Personal information
- Full name: Carlo Gregor Boukhalfa
- Date of birth: 3 May 1999 (age 27)
- Place of birth: Freiburg im Breisgau, Germany
- Height: 1.85 m (6 ft 1 in)
- Position: Midfielder

Team information
- Current team: St.
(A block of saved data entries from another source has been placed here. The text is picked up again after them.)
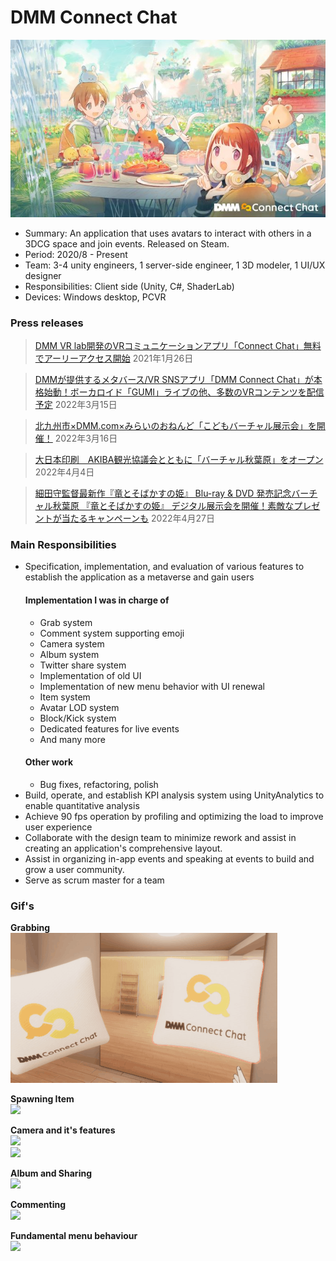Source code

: ﻿# DMM Connect Chat

![KeyVisual](../../Assets/dmmconnectchat_keyvisual.jpg)

- Summary: An application that uses avatars to interact with others in a 3DCG space and join events. Released on Steam.
- Period: 2020/8 - Present
- Team: 3-4 unity engineers, 1 server-side engineer, 1 3D modeler, 1 UI/UX designer
- Responsibilities: Client side (Unity, C#, ShaderLab)
- Devices: Windows desktop, PCVR

### Press releases

<blockquote>
<a href="https://prtimes.jp/main/html/rd/p/000003703.000002581.html">DMM VR lab開発のVRコミュニケーションアプリ「Connect Chat」無料でアーリーアクセス開始</a>
2021年1月26日
</blockquote>

<blockquote>
<a href="https://prtimes.jp/main/html/rd/p/000003912.000002581.html">DMMが提供するメタバース/VR SNSアプリ「DMM Connect Chat」が本格始動！ボーカロイド「GUMI」ライブの他、多数のVRコンテンツを配信予定</a>
2022年3月15日
</blockquote>

<blockquote>
<a href="https://sono-saki.jp/dmm-sonosaki-metaverse/">北九州市×DMM.com×みらいのおねんど「こどもバーチャル展示会」を開催！</a>
2022年3月16日
</blockquote>

<blockquote>
<a href="https://prtimes.jp/main/html/rd/p/000000167.000069194.html">大日本印刷　AKIBA観光協議会とともに「バーチャル秋葉原」をオープン</a>
2022年4月4日
</blockquote>

<blockquote>
<a href="https://prtimes.jp/main/html/rd/p/000000047.000005296.html">細田守監督最新作『竜とそばかすの姫』 Blu-ray & DVD 発売記念バーチャル秋葉原 『竜とそばかすの姫』 デジタル展示会を開催！素敵なプレゼントが当たるキャンペーンも</a>
2022年4月27日
</blockquote>

### Main Responsibilities
- Specification, implementation, and evaluation of various features to establish the application as a metaverse and gain users
  #### Implementation I was in charge of
  - Grab system
  - Comment system supporting emoji
  - Camera system
  - Album system
  - Twitter share system
  - Implementation of old UI
  - Implementation of new menu behavior with UI renewal
  - Item system
  - Avatar LOD system
  - Block/Kick system
  - Dedicated features for live events
  - And many more
  #### Other work
  - Bug fixes, refactoring, polish
- Build, operate, and establish KPI analysis system using UnityAnalytics to enable quantitative analysis
- Achieve 90 fps operation by profiling and optimizing the load to improve user experience
- Collaborate with the design team to minimize rework and assist in creating an application's comprehensive layout.
- Assist in organizing in-app events and speaking at events to build and grow a user community.
- Serve as scrum master for a team

### Gif's
**Grabbing**  
![](../../Assets/grab.gif)

**Spawning Item**  
![](../../Assets/item.gif)

**Camera and it's features**  
![](../../Assets/camera1.gif)  
![](../../Assets/camera2.gif)

**Album and Sharing**  
![](../../Assets/album.gif)

**Commenting**  
![](../../Assets/comment.gif)

**Fundamental menu behaviour**  
![](../../Assets/menu.gif)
Gallen
- Number: 11

Youth career
- 0000–2012: PTSV Jahn Freiburg
- 2012–2018: SC Freiburg

Senior career*
- Years: Team / Apps / (Gls)
- 2018–2021: SC Freiburg II / 54 / (8)
- 2020–2022: SC Freiburg / 0 / (0)
- 2021–2022: → Jahn Regensburg (loan) / 31 / (4)
- 2022–2025: FC St. Pauli / 51 / (3)
- 2022: FC St. Pauli II / 1 / (0)
- 2025–: St. Gallen / 36 / (12)

= Carlo Boukhalfa =

German footballer (born 1999)

Carlo Gregor Boukhalfa (born 3 May 1999) is a German professional footballer who plays as a midfielder for Swiss club St. Gallen.

==Career==
Boukhalfa made his professional debut for SC Freiburg in the first round of the 2020–21 DFB-Pokal on 13 September 2020, coming on as a half-time substitute for Yannik Keitel in the away match against 3. Liga side Waldhof Mannheim. In summer 2021, he was loaned to SSV Jahn Regensburg for one season.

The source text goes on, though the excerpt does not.